Em Rio Verde, no interior de Goiás, o Grupo Associado de Pesquisa do Sudoeste Goiano (Gapes) trabalha nesse sentido. Com o objetivo de fortalecer a produção sustentável de grãos na região e aplicar um manejo aliado à ciência, o resultado do trabalho é uma das melhores produtividades do Estado e do Brasil. São 43 associados aplicando a inteligência a favor da terra, integrando mais de 125 fazendas e 235 mil hectares de milho e soja no sudoeste goiano.
Engenheira agrônoma e presidente do Gapes, Flávia Montans apresentou o dia a dia da associação na Fazenda Brasilanda, do Grupo Kompier, que tem entre as suas frentes agricultura associada à pecuária de leite de precisão, usina de bioinsumos e práticas de agricultura regenerativa na implementação dos cultivos.

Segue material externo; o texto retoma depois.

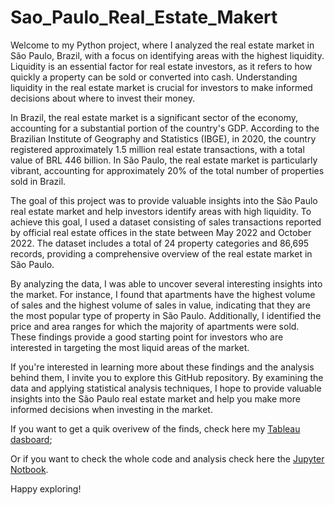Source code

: # Sao_Paulo_Real_Estate_Makert

Welcome to my Python project, where I analyzed the real estate market in São Paulo, Brazil, with a focus on identifying areas with the highest liquidity. Liquidity is an essential factor for real estate investors, as it refers to how quickly a property can be sold or converted into cash. Understanding liquidity in the real estate market is crucial for investors to make informed decisions about where to invest their money.

In Brazil, the real estate market is a significant sector of the economy, accounting for a substantial portion of the country's GDP. According to the Brazilian Institute of Geography and Statistics (IBGE), in 2020, the country registered approximately 1.5 million real estate transactions, with a total value of BRL 446 billion. In São Paulo, the real estate market is particularly vibrant, accounting for approximately 20% of the total number of properties sold in Brazil.

The goal of this project was to provide valuable insights into the São Paulo real estate market and help investors identify areas with high liquidity. To achieve this goal, I used a dataset consisting of sales transactions reported by official real estate offices in the state between May 2022 and October 2022. The dataset includes a total of 24 property categories and 86,695 records, providing a comprehensive overview of the real estate market in São Paulo.

By analyzing the data, I was able to uncover several interesting insights into the market. For instance, I found that apartments have the highest volume of sales and the highest volume of sales in value, indicating that they are the most popular type of property in São Paulo. Additionally, I identified the price and area ranges for which the majority of apartments were sold. These findings provide a good starting point for investors who are interested in targeting the most liquid areas of the market.

If you're interested in learning more about these findings and the analysis behind them, I invite you to explore this GitHub repository. By examining the data and applying statistical analysis techniques, I hope to provide valuable insights into the São Paulo real estate market and help you make more informed decisions when investing in the market.

If you want to get a quik overivew of the finds, check here my [Tableau dasboard](https://public.tableau.com/views/MostLiquidityRealEstatePropertiesforInvestimentInSoPaulo-BR/Dashboard1?:language=en-US&:display_count=n&:origin=viz_share_link);

Or if you want to check the whole code and analysis check here the [Jupyter Notbook](https://github.com/JLuizRF/Sao_Paulo_Real_Estate_Makert/blob/main/SP_Real_Estate_Market_Analysis.ipynb). 

Happy exploring! 


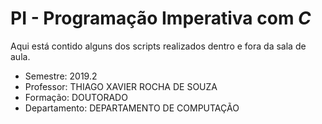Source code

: # PI - Programação Imperativa com *C*
Aqui está contido alguns dos scripts realizados
dentro e fora da sala de aula. 

- Semestre: 2019.2
- Professor: THIAGO XAVIER ROCHA DE SOUZA
- Formação: DOUTORADO
- Departamento: DEPARTAMENTO DE COMPUTAÇÃO
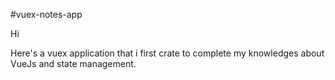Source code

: #vuex-notes-app

Hi

Here's a vuex application that i first crate to complete my knowledges about VueJs and state management.
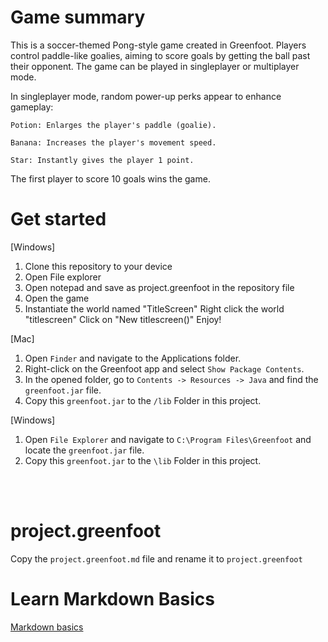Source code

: # Game summary
This is a soccer-themed Pong-style game created in Greenfoot. Players control paddle-like goalies, aiming to score goals by getting the ball past their opponent. The game can be played in singleplayer or multiplayer mode.

In singleplayer mode, random power-up perks appear to enhance gameplay:

    Potion: Enlarges the player's paddle (goalie).

    Banana: Increases the player's movement speed.

    Star: Instantly gives the player 1 point.

The first player to score 10 goals wins the game.


# Get started

[Windows]
1. Clone this repository to your device
2. Open File explorer
3. Open notepad and save as project.greenfoot in the repository file
4. Open the game 
5. Instantiate the world named "TitleScreen"
    Right click the world "titlescreen" 
    Click on "New titlescreen()"
    Enjoy!

[Mac]
1. Open `Finder` and navigate to the Applications folder.
2. Right-click on the Greenfoot app and select `Show Package Contents`.
3. In the opened folder, go to `Contents -> Resources -> Java` and find the `greenfoot.jar` file.
4. Copy this `greenfoot.jar` to the `/lib` Folder in this project.

[Windows]
1. Open `File Explorer` and navigate to `C:\Program Files\Greenfoot` and locate the `greenfoot.jar` file.
2. Copy this `greenfoot.jar` to the `\lib` Folder in this project.

<br>
<br>

# project.greenfoot
Copy the `project.greenfoot.md` file and rename it to `project.greenfoot`

# Learn Markdown Basics
[Markdown basics](https://www.markdownguide.org/getting-started/)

— Pesquisa temos bastante. Mas não tínhamos dados voltados às dificuldades específicas do produtor rural daqui. Para isso, nos juntamos, e é o que acontece há 24 anos. Desde 2011, o Gapes desenvolve suas próprias pesquisas — explica Flávia.
Em 2024, o grupo ganhou a formatação de Instituto de Ciência e Tecnologia. A partir de agora, poderão formar parcerias com universidades e angariar mais recursos. Antes, apenas os produtores associados bancavam as pesquisas.
A sustentabilidade na prática
O pioneirismo do Gapes se concretiza em várias frentes. O grupo encabeça a formação do primeiro consórcio de agricultura regenerativa do Brasil, com mais de 30 fazendas impactadas e 50 mil hectares transformados. O projeto estima produzir 200 mil toneladas de soja regenerativa certificada, com 100% das áreas cultivadas em plantio direto e aumento de uso de biológicos.
Atualmente, toda a área de associados do Gapes já adota o plantio direto — técnica que consiste na aplicação de palha após a colheita e antes do plantio para manter a microbiota do solo e evitar erosões.
Há também 50 hectares dedicados à pesquisa, em conhecimento aplicado por 42 colaboradores e em oito áreas diferentes. O trabalho busca sanar dúvidas, confirmar resultados práticos e realizar compras assertivas, a partir de produtos testados a campo.
O diferencial de produtividade dos associados chama atenção — e funciona como um estímulo para os produtores locais continuarem investindo em pesquisas e práticas sustentáveis. Na safra 23/24, a rentabilidade média da soja foi de 56,2 sacas por hectare no Brasil, enquanto na área do grupo foi de 70,8 sacas por hectare, superior também à média de Goiás, de 58 sacas por hectare. O mesmo se reflete no milho, com produtividade média saltando de 92,6 para 136 sacas por hectare entre a área brasileira e a dos associados.
Na Fazenda Brasilanda, associada ao grupo, uma das inovações é a cama do gado leiteiro, que vira, depois, adubo para as lavouras. São três barracões, cada um com capacidade para 400 animais. A técnica, chamada de compost barn, enriquece a terra produtiva ao ativar a atividade biológica do solo.
— A pecuária de leite, que antes era um problema (pela geração de resíduos, como urina e fezes), se tornou, então, a menina dos olhos da fazenda com a compostagem — salienta Patrícia Kompier, produtora e uma das proprietárias da fazenda.
A Brasilanda também está em largo processo de substituição de produtos químicos, como fertilizantes e defensivos. Para isso, possui uma biofábrica, que elabora bioinsumos e composto biofermentado para aplicação no solo. Marion Kompier, agrônoma, produtora e também proprietária, diz que a agrologia é a sustentação da produção local. A fazenda faz parte do Grupo Associado de Agricultura Sustentável (Grupo GAAS), uma união de produtores pela atividade sustentável.
— A gente veio de uma agricultura usando tanto químico que, se a gente não mudasse, não iria sair do lugar — reforça a produtora.
*A coluna viajou a convite da Fundação Dom Cabral, como parte do programa Agronegócio Em Perspectiva.